Since it's billed as "Directions in Music by Miles Davis," it should come as little surprise that Filles de Kilimanjaro is the beginning of a new phase for Miles, the place that he begins to dive headfirst into jazz-rock fusion. It also happens to be the swan song for his second classic quintet, arguably the finest collective of musicians he ever worked with, and what makes this album so fascinating is that it's possible to hear the breaking point -- though his quintet all followed him into fusion (three of his supporting players were on In a Silent Way), it's possible to hear them all break with the conventional notions of what constituted even adventurous jazz, turning into something new. According to Miles, the change in "direction" was as much inspired by a desire to return to something earthy and bluesy as it was to find new musical territory, and Filles de Kilimanjaro bears him out.
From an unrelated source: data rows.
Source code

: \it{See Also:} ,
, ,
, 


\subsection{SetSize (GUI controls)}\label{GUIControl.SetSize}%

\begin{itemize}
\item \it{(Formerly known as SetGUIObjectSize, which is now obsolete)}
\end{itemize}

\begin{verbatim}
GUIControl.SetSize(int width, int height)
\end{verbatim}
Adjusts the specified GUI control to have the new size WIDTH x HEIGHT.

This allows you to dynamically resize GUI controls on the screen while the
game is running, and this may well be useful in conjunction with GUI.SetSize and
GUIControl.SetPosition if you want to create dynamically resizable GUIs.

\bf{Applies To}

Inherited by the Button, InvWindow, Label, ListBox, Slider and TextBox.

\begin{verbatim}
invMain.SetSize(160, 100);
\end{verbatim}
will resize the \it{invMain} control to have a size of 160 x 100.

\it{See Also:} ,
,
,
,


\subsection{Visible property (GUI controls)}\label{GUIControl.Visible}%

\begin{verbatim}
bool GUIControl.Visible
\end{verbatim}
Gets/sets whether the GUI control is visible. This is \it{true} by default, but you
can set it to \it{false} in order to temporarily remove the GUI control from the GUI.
Though the album sports inexplicable, rather ridiculous French song titles, this is music that is unpretentiously adventurous, grounded in driving, mildly funky rhythms and bluesy growls from Miles, graced with weird, colorful flourishes from the band. Where Miles in the Sky meandered a bit, this is considerably more focused, even on the three songs that run over ten minutes, yet it still feels transitional. Not tentative (which In the Sky was), but certainly the music that would spring full bloom on In a Silent Way was still in the gestation phase, and despite the rock-blues-n-funk touches here, the music doesn't fly and search the way that Nefertiti did.
But that's not a bad thing -- this middle ground between the adventurous bop of the mid-'60s and the fusion of the late '60s is rewarding in its own right, since it's possible to hear great musicians find the foundation of a new form. For that alone, Filles de Kilimanjaro is necessary listening.